- Directed by: Prasun Banerjee
- Produced by: Prasun Bandyopadhyay
- Starring: Biswajit; Tapas Paul; Rituparna Sengupta;
- Release date: 12 September 2008;
- Country: India
- Language: Bengali

= Ke Tumi =

Ke Tumi (কে তুমি "Who are you") is a 2008 Bengali film directed by Prasun Banerjee. It stars Biswajit, Tapas Paul and Rituparna Sengupta.

==Plot==
Rajesh is a teacher. His wife Shila is killed while driving as she gets involved in an accident. After cremating her, Rajesh comes back home and is told by his maidservant who was very loyal to his wife that his wife had come home when he was away and she had just left before arriving. He is shocked to hear this as he had himself cremated her and identified her by what she was wearing and by certain marks on her body.
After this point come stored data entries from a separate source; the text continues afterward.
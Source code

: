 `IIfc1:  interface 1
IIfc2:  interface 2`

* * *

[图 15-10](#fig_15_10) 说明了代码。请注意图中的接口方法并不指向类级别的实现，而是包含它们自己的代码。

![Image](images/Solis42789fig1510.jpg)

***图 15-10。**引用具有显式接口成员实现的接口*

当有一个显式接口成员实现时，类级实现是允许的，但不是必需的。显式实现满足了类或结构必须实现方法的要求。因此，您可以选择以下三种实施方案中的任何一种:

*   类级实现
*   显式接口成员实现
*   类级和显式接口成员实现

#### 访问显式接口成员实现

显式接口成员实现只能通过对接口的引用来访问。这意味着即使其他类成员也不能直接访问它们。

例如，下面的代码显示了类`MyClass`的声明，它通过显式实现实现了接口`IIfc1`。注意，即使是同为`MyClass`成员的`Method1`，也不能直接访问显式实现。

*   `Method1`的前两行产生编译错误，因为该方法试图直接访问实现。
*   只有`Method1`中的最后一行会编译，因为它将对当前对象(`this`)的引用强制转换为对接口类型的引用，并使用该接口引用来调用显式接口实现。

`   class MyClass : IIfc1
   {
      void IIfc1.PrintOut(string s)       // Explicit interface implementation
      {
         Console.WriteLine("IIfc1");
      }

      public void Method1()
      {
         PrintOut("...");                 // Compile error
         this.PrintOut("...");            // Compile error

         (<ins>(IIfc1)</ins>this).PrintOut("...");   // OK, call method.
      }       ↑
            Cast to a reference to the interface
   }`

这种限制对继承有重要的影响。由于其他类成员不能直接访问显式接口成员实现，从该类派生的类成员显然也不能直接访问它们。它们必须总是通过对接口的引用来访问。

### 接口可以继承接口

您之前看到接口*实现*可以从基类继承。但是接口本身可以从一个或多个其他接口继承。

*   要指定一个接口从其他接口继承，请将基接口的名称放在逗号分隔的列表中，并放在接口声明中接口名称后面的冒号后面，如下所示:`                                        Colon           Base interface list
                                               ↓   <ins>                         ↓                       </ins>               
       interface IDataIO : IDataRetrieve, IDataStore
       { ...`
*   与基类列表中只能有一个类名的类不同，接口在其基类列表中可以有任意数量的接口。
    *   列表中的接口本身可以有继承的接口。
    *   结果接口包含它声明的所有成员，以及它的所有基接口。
Soon after, a look alike of Shila turns up at Rajesh's place and claims to be his wife. Rajesh refuses to believe her and informs the police about this imposter. She appears before Rajesh from time to time and he is highly disturbed. The police, who are also eager to solve the case, file a case against Shila. The public prosecutor appearing for the police and Rajesh is the father of Sumi, a student of Rajesh. The imposter turns out to be Capt. Choudhury, a lady officer of the army, a friend of Shila who had taken her test to catch the actual murderer. The murderer turn out to be Sumi, Rajesh's student who had paid certain people to eliminate Shila as she loved Rajesh and the latter kills herself when she learns that Rajesh does not love her.